Task instructions
Write out every entry in full. Leave nothing out.
Listed entries START
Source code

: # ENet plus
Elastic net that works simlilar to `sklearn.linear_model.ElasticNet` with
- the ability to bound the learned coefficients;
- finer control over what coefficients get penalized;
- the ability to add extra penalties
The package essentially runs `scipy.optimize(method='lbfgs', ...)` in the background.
Listed entries END
Task solution
Source code

: # ENet plus
Elastic net that works simlilar to `sklearn.linear_model.ElasticNet` with
- the ability to bound the learned coefficients;
- finer control over what coefficients get penalized;
- the ability to add extra penalties
The package essentially runs `scipy.optimize(method='lbfgs', ...)` in the background.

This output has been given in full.